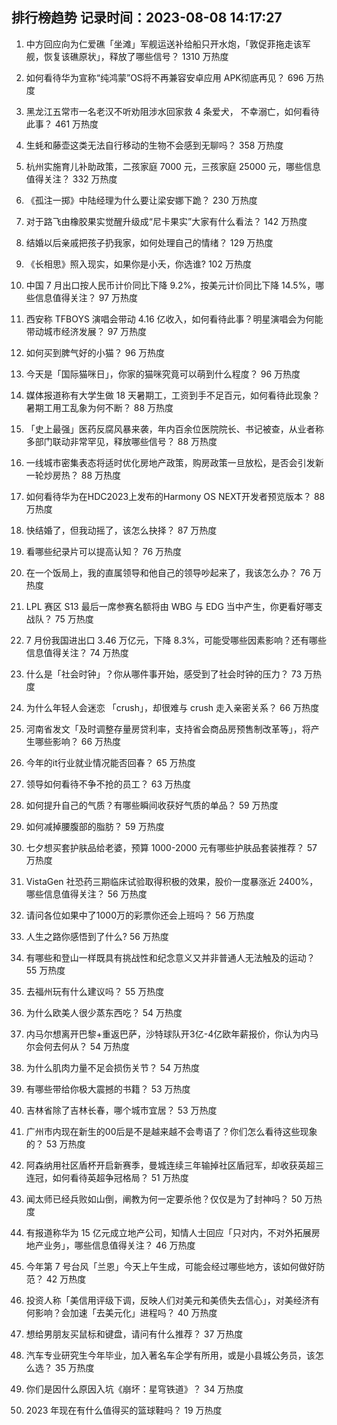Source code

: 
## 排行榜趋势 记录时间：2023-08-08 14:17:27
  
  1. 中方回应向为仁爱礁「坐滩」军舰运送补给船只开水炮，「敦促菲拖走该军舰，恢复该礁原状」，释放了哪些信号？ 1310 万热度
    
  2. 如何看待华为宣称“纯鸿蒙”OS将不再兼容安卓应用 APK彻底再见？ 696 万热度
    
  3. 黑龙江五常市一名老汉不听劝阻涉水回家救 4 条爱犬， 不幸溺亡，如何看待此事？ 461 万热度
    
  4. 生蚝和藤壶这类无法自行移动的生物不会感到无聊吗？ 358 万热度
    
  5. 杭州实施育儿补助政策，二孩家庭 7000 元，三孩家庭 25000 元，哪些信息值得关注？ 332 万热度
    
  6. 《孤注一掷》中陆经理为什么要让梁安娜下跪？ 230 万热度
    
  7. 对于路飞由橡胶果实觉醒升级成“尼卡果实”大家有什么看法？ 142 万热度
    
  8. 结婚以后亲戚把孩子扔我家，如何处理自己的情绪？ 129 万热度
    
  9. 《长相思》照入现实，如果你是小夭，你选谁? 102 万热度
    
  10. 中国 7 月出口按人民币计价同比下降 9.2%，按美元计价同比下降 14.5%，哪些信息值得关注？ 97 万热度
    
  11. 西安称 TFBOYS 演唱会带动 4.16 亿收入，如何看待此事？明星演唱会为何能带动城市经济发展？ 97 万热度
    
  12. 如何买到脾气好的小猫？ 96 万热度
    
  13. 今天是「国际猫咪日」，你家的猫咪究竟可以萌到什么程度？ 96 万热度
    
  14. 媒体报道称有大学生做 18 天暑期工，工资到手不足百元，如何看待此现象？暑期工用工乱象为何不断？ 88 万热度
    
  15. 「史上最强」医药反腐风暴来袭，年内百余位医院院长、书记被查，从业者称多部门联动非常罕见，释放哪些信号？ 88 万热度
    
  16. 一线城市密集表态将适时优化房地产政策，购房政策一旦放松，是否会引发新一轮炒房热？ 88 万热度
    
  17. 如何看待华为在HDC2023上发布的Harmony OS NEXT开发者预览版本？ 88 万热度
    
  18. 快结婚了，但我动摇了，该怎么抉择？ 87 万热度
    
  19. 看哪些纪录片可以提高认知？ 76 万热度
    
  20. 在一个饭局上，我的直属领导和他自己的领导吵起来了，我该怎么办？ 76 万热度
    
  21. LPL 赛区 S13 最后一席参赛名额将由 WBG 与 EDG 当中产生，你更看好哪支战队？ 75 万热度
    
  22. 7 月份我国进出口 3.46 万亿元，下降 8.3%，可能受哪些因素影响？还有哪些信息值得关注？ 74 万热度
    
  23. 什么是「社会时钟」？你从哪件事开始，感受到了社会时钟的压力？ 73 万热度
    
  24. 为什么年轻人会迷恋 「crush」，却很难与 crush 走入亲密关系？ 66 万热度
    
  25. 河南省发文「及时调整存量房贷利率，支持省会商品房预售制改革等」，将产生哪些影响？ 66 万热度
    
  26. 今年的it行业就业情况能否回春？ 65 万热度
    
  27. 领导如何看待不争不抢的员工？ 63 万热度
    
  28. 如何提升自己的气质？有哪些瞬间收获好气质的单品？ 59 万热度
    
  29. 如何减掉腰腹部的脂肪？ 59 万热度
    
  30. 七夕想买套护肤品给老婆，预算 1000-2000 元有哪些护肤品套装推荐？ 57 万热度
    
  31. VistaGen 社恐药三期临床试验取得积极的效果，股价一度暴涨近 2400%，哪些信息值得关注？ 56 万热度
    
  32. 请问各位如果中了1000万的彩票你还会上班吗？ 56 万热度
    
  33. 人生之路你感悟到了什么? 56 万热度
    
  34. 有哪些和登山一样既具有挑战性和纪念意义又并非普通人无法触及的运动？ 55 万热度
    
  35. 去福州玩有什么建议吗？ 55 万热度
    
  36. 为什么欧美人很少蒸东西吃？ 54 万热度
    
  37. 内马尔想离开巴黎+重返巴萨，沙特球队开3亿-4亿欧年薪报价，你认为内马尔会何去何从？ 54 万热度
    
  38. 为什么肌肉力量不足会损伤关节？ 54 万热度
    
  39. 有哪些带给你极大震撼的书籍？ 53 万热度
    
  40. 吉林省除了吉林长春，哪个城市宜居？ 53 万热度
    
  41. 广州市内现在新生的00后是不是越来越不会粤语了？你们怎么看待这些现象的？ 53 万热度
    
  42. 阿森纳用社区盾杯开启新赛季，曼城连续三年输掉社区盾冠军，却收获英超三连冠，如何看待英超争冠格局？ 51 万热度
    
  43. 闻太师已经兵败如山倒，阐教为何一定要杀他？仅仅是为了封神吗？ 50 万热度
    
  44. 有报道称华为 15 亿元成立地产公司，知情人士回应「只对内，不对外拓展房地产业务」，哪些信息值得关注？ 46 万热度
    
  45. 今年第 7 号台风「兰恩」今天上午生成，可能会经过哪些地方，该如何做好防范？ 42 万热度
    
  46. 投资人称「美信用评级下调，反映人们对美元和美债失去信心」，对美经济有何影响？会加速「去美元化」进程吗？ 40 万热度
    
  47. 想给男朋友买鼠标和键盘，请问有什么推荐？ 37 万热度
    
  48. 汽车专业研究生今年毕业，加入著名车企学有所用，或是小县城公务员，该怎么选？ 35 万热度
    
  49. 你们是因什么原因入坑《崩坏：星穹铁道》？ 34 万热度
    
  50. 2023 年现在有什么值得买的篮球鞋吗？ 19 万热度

◆ ◆ ◆ ◆ ◆ ◆ ◆

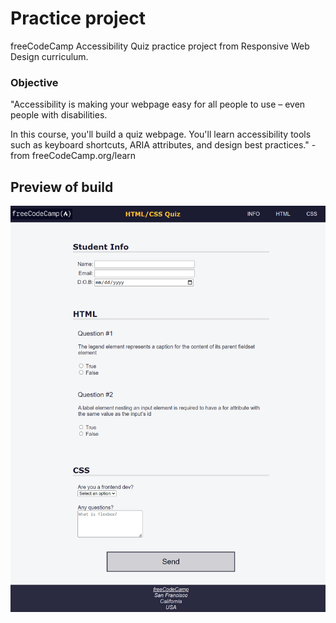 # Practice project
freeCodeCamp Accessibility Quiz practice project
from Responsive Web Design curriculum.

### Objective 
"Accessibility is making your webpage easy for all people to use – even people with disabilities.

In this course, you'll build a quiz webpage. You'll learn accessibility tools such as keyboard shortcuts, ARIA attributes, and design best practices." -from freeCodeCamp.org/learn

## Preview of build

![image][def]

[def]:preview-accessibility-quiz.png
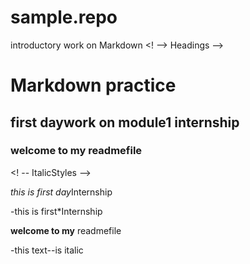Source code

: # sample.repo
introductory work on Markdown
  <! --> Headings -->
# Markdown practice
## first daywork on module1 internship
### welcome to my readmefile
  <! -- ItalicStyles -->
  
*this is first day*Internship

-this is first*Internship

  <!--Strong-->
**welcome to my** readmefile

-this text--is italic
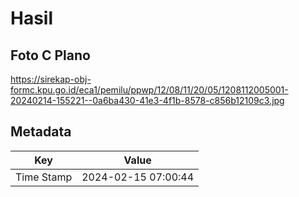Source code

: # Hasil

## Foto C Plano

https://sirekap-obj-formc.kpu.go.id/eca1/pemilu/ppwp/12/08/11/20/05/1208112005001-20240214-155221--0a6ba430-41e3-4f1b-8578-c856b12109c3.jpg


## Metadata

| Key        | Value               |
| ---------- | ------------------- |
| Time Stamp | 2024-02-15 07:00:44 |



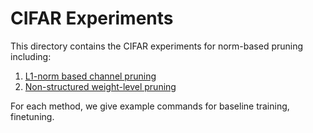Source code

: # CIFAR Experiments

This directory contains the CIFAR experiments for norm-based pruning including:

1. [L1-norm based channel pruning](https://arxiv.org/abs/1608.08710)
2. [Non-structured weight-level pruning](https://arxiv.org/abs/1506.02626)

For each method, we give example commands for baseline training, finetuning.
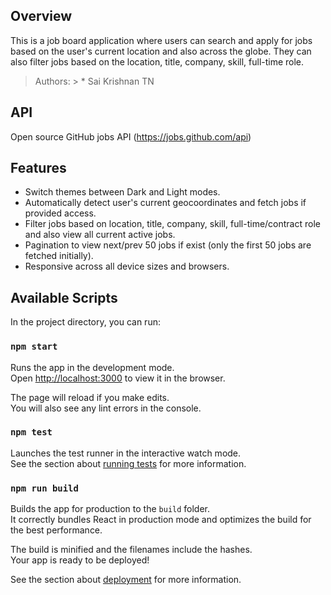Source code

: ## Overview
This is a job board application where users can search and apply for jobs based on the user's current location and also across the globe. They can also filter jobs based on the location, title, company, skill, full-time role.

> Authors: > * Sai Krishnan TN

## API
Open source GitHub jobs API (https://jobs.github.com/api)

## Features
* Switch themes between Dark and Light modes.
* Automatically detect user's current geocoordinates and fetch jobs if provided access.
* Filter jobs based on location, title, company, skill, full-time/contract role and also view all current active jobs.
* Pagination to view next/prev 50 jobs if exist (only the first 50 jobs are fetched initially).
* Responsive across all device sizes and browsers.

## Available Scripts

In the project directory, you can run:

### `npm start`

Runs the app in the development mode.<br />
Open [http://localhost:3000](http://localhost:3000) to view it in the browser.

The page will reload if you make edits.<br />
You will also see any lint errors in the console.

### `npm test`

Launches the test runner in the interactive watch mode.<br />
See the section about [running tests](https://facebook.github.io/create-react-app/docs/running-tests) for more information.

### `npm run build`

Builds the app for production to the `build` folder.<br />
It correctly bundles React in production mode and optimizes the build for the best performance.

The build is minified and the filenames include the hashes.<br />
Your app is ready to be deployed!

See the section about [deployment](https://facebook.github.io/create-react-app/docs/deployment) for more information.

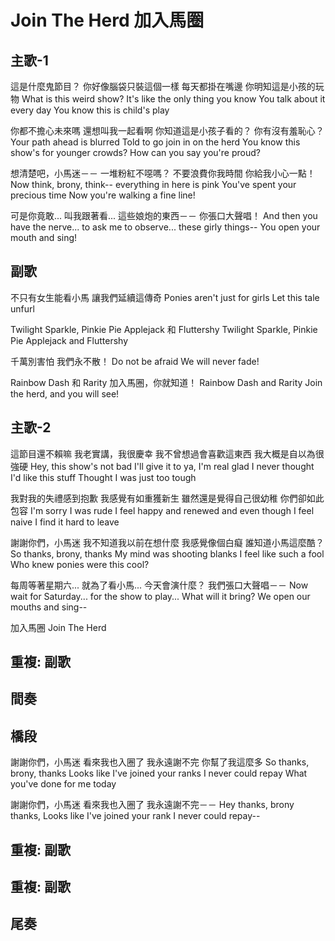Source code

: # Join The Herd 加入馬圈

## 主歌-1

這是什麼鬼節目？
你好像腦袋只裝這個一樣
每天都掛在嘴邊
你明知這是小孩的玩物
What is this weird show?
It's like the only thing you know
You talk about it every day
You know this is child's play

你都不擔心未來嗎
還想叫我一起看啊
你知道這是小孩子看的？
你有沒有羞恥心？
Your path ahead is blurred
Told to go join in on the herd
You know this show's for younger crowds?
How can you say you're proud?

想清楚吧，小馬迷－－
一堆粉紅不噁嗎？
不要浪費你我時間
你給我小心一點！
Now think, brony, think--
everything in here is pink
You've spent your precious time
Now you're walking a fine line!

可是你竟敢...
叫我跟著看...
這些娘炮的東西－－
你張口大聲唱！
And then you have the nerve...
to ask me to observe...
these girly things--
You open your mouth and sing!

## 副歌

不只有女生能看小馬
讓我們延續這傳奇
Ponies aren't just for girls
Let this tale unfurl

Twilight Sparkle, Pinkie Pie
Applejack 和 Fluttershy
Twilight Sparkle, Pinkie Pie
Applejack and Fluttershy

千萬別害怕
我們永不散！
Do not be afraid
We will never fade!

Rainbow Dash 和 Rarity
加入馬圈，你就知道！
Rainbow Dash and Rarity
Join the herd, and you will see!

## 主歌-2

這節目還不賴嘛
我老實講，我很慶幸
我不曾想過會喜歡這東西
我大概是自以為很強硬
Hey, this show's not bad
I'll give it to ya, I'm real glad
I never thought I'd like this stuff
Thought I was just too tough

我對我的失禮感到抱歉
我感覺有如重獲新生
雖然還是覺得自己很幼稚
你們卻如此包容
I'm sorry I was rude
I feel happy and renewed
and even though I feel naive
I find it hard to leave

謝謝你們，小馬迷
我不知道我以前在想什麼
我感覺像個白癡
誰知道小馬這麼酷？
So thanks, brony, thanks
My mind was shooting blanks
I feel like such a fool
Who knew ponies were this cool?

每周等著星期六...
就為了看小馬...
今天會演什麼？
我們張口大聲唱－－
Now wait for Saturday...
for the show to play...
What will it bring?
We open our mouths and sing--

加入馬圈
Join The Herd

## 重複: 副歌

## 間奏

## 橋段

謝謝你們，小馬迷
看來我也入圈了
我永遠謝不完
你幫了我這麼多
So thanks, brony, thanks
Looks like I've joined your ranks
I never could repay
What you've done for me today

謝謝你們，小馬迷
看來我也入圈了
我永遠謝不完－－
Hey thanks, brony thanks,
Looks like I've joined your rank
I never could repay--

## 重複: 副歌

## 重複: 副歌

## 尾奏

◆ ◆ ◆ ◆ ◆ ◆ ◆

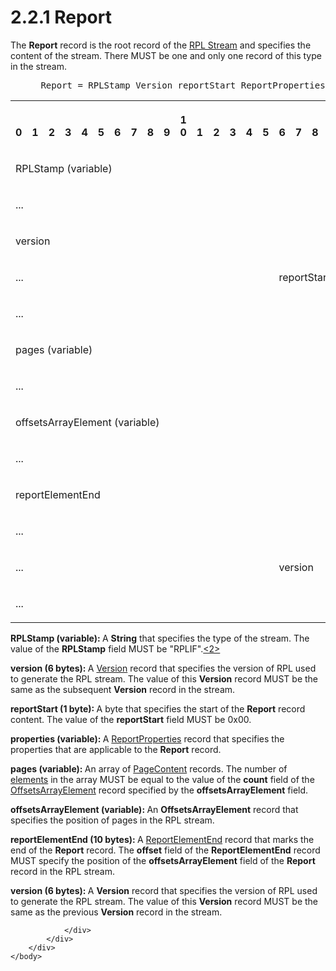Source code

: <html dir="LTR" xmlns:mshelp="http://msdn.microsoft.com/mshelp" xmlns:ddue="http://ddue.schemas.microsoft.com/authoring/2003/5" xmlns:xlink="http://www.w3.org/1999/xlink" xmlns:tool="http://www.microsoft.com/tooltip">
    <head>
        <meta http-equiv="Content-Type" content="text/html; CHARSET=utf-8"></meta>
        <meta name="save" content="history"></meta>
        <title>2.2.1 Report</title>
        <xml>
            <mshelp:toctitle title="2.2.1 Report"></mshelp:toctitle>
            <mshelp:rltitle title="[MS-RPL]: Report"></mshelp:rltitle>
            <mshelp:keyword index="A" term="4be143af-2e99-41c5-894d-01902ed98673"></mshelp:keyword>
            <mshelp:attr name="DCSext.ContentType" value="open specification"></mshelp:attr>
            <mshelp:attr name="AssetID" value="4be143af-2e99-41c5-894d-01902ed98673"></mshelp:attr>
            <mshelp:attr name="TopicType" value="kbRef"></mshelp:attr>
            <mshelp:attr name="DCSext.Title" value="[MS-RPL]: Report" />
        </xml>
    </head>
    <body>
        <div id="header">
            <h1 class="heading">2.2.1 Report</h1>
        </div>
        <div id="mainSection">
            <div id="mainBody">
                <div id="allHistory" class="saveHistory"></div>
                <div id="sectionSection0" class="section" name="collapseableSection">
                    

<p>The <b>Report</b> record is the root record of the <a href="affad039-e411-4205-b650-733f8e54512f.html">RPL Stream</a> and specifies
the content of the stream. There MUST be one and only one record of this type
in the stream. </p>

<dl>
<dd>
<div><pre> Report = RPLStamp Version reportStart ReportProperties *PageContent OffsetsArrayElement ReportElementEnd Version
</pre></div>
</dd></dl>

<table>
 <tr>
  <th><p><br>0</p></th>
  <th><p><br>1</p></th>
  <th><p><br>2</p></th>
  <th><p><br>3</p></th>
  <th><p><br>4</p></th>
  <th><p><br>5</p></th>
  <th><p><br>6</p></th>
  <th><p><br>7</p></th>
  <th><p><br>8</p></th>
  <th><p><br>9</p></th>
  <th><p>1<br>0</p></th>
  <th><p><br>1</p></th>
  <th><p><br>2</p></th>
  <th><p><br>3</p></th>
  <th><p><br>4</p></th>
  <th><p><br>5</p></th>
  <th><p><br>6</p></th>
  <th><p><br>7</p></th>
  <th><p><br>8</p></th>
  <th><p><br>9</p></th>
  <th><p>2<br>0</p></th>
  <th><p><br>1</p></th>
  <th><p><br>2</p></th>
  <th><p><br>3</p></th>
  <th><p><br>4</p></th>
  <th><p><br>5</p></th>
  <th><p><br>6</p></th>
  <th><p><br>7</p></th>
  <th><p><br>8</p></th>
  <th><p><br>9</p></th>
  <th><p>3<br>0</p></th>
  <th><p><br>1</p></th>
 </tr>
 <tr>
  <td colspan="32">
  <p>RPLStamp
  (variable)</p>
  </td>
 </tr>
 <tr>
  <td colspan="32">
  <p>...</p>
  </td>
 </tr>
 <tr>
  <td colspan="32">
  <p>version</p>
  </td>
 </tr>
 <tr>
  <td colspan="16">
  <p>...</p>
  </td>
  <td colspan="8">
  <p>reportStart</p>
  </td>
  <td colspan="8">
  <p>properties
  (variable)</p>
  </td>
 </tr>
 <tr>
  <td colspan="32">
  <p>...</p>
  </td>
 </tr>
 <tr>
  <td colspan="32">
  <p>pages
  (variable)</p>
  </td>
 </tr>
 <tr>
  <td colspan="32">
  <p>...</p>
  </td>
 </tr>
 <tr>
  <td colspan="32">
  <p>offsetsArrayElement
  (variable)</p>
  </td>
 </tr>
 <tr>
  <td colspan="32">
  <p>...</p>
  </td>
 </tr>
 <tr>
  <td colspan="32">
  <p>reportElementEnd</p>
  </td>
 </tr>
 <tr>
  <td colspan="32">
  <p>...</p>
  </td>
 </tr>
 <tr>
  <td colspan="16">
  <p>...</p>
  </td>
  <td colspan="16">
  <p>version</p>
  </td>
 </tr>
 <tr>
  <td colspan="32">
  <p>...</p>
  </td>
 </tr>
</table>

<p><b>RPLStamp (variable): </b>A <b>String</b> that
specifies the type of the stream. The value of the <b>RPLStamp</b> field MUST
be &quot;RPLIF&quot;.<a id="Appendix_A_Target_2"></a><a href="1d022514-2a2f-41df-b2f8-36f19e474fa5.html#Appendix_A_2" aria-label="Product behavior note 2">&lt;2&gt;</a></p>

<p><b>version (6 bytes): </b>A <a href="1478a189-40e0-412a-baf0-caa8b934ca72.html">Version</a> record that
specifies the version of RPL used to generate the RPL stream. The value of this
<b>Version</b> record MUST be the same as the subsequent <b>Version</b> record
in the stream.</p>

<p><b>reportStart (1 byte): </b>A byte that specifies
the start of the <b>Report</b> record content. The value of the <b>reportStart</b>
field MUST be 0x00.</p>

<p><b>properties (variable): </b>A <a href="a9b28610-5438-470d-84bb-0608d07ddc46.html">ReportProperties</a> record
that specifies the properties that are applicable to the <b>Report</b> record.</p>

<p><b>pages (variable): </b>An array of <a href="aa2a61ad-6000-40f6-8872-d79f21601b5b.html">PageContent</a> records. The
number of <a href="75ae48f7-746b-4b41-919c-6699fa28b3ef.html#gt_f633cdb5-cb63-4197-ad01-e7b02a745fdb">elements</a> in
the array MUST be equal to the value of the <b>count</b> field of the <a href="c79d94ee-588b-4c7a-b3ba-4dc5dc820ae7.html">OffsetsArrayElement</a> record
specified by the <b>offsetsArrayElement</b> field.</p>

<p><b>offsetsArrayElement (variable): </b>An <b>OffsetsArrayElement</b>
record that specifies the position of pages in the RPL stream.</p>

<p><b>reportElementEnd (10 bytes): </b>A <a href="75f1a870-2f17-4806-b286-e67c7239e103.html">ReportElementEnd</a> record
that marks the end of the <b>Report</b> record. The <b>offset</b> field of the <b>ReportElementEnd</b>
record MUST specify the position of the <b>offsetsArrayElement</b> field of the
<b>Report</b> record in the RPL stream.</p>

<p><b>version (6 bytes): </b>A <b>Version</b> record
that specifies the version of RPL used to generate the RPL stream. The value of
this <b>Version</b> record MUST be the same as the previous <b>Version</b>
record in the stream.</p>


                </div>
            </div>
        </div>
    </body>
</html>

◆ ◆ ◆ ◆ ◆ ◆ ◆

What you are asked to do: Check each line of the material for "Looks". Copy the ones that have it.

Exercise answer:
Looks like I've joined your ranks
Looks like I've joined your rank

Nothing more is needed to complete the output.